Study material below:
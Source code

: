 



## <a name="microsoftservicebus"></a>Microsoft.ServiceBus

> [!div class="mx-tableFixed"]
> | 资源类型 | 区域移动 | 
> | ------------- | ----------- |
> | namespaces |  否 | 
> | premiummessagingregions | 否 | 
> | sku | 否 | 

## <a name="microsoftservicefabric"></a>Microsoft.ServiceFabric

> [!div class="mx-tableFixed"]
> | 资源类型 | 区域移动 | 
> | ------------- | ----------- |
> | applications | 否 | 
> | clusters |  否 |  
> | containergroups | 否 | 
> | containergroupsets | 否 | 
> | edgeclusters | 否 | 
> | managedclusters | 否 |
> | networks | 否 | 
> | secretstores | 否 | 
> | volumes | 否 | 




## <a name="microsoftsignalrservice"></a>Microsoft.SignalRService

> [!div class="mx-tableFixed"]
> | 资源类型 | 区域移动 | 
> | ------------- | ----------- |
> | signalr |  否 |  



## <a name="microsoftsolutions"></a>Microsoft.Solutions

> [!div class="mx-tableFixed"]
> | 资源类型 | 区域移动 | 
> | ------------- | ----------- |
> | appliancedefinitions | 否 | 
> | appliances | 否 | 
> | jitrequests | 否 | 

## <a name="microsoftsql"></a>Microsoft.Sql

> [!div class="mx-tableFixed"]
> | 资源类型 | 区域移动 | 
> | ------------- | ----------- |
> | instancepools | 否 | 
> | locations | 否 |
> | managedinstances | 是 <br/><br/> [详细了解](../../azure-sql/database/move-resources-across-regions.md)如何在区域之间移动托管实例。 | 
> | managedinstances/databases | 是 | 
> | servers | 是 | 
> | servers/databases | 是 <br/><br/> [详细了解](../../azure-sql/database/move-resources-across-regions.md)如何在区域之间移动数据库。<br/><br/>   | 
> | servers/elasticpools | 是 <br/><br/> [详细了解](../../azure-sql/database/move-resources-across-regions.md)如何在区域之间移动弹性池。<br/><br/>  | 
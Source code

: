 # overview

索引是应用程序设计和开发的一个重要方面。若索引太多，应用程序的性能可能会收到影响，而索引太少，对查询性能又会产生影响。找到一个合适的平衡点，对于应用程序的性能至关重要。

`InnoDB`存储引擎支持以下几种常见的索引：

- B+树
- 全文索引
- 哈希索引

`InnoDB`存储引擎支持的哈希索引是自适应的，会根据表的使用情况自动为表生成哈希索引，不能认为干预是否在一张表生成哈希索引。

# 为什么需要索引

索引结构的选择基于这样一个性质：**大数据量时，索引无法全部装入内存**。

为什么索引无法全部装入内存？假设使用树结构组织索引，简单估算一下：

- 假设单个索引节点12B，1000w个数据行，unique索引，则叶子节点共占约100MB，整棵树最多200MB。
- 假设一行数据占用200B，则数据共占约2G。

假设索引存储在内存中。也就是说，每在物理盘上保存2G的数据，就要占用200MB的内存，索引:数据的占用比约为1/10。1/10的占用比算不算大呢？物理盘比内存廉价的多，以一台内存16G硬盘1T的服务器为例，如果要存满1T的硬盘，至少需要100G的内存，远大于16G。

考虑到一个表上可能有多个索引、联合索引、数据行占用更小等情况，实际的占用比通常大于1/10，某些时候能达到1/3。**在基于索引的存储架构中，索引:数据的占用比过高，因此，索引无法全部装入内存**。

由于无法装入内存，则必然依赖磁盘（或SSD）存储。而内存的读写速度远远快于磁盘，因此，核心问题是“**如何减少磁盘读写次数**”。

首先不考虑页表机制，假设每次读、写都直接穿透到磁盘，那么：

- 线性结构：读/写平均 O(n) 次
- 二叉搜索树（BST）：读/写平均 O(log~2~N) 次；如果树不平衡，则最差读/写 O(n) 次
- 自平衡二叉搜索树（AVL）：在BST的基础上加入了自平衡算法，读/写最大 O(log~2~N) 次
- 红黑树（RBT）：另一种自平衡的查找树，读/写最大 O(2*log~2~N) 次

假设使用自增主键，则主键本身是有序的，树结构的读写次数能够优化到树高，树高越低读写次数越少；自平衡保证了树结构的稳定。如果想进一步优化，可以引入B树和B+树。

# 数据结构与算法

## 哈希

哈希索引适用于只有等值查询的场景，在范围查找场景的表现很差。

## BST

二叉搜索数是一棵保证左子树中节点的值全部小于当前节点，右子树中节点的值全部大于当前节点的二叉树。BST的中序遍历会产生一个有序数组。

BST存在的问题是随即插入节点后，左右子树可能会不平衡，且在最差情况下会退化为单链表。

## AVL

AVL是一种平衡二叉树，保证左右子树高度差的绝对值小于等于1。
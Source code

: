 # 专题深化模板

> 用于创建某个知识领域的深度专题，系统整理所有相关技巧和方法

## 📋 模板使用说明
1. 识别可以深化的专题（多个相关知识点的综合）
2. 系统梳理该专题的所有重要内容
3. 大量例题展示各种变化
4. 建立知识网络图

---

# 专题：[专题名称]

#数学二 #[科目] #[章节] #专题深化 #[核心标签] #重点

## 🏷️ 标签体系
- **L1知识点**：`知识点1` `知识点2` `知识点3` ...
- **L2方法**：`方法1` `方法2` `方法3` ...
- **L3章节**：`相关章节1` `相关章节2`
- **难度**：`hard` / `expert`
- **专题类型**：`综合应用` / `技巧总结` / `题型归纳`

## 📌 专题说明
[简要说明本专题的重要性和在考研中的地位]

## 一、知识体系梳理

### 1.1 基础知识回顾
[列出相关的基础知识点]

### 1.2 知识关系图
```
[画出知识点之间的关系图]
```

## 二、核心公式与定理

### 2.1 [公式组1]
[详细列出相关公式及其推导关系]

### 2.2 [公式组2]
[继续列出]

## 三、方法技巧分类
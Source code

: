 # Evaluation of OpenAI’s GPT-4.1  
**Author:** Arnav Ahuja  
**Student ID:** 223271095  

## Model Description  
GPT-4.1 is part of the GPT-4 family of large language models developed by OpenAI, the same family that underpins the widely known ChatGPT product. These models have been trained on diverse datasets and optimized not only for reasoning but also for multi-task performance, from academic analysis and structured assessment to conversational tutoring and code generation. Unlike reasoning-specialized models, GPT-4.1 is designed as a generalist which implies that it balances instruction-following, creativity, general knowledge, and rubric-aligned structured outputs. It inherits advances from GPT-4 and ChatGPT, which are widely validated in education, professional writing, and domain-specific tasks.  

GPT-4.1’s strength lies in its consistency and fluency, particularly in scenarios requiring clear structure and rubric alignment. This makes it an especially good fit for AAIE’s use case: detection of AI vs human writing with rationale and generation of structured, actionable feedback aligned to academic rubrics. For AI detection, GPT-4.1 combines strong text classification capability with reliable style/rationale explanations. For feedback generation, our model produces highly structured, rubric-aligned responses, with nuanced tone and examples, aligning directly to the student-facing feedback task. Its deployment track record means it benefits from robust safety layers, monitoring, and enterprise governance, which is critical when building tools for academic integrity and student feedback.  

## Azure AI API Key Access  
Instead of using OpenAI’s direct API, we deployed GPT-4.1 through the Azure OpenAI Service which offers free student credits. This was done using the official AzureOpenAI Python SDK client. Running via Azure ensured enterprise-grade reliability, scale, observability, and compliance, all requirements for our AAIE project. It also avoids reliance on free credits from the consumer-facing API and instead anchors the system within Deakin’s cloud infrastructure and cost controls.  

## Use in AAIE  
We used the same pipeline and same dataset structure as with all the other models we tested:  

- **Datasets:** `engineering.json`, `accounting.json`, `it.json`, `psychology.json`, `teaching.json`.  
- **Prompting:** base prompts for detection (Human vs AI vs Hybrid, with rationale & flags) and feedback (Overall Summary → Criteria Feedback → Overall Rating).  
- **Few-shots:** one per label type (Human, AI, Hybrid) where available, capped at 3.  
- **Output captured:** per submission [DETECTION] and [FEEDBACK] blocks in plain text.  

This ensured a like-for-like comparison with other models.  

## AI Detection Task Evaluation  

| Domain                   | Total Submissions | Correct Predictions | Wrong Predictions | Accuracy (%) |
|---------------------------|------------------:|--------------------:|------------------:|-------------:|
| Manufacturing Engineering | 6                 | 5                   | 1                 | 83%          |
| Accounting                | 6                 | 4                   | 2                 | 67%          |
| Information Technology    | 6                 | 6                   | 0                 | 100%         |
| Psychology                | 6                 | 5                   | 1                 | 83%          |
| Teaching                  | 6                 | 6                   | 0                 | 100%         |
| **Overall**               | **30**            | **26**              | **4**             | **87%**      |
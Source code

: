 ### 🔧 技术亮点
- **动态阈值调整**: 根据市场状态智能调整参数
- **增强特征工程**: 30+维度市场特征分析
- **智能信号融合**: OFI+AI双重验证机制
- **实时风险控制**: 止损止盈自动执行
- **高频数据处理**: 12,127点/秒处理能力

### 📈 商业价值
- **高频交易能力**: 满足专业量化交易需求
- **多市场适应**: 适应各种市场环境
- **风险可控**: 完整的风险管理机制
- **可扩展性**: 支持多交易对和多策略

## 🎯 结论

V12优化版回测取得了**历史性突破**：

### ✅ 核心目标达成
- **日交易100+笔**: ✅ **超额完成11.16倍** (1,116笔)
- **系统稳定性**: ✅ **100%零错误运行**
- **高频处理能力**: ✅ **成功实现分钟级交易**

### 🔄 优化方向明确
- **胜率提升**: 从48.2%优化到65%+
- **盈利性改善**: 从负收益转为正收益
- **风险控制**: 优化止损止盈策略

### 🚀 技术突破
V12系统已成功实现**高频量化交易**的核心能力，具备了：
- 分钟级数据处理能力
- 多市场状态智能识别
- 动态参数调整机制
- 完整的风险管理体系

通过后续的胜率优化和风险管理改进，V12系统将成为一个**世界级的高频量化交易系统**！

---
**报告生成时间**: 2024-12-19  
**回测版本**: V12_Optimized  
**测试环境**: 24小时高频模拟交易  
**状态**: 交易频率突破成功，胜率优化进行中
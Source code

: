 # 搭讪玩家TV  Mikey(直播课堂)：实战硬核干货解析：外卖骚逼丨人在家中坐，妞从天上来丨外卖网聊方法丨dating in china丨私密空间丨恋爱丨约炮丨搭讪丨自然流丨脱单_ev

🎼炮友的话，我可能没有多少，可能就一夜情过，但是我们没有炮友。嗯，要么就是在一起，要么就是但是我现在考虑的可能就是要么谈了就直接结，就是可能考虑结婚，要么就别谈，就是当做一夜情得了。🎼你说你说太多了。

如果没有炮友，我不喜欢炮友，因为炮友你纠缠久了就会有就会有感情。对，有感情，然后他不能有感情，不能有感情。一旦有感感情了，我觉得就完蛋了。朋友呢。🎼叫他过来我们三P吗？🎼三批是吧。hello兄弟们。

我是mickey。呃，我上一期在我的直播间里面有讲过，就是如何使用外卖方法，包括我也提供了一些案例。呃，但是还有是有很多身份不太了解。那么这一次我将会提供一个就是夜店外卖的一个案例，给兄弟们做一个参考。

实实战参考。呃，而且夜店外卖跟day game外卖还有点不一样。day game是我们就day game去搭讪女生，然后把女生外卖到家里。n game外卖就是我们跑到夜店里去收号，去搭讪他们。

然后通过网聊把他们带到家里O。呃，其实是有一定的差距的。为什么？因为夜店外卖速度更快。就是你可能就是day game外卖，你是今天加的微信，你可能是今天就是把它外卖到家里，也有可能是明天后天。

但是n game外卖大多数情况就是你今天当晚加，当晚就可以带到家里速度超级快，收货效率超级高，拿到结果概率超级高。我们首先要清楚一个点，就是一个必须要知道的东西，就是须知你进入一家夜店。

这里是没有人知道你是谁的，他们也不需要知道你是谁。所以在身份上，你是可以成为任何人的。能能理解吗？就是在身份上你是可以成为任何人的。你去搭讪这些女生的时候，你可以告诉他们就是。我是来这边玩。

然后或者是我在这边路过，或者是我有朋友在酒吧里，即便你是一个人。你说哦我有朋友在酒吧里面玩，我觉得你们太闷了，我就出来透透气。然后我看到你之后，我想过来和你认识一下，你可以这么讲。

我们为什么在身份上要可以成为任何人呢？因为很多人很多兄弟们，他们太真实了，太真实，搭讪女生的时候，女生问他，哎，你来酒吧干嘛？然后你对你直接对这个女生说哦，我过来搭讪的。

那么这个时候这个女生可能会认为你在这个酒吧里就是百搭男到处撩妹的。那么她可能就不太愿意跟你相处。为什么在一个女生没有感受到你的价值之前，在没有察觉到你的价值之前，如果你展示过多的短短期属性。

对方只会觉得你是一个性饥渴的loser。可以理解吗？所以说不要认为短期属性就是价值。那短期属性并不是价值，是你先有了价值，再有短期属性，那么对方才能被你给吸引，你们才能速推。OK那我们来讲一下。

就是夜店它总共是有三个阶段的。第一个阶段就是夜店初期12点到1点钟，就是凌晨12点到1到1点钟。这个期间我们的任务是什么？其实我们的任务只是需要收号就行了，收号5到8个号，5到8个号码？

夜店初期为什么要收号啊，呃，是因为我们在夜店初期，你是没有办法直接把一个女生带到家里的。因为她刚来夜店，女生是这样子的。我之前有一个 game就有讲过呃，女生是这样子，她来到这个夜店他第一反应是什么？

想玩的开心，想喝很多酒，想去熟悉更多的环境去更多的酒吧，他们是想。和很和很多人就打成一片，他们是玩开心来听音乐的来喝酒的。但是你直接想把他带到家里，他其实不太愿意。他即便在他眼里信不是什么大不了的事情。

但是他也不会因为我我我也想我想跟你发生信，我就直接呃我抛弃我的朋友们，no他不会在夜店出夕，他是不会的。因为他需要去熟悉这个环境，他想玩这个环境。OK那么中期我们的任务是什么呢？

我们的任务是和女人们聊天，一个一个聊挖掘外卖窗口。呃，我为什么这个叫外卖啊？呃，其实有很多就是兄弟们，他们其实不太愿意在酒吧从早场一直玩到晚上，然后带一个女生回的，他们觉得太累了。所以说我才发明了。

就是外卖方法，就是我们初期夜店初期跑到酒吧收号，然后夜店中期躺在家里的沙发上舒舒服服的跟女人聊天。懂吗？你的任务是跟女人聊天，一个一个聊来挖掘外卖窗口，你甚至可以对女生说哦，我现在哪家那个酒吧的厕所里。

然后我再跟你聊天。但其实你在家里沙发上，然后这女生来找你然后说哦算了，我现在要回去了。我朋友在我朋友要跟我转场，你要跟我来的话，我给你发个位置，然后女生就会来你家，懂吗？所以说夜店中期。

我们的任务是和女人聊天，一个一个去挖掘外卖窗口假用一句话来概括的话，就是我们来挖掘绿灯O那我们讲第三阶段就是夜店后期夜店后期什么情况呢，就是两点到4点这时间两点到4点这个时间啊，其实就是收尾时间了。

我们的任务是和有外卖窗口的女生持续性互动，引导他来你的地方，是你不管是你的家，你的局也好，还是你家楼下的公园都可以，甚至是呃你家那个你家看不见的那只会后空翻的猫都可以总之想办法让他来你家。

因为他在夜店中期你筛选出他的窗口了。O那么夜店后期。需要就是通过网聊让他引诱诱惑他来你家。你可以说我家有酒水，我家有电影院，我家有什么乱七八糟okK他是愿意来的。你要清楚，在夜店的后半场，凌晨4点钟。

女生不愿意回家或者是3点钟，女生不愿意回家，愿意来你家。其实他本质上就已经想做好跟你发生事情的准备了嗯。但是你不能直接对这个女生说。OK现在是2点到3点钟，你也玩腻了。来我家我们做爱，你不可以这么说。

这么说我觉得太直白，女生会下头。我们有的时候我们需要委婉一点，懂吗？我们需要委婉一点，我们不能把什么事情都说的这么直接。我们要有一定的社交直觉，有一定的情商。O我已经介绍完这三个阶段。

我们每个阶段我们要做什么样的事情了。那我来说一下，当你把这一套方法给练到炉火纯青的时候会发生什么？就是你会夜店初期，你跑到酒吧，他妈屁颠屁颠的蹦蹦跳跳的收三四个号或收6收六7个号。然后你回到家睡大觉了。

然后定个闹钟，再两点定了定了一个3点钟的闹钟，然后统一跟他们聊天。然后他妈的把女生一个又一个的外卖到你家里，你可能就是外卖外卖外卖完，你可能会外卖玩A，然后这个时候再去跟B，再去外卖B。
End of Study material.
— Work item —
Wherever "Hybrid" appears in a line of the entries, copy that line.

— Exercise result —
- **Prompting:** base prompts for detection (Human vs AI vs Hybrid, with rationale & flags) and feedback (Overall Summary → Criteria Feedback → Overall Rating).  
- **Few-shots:** one per label type (Human, AI, Hybrid) where available, capped at 3.  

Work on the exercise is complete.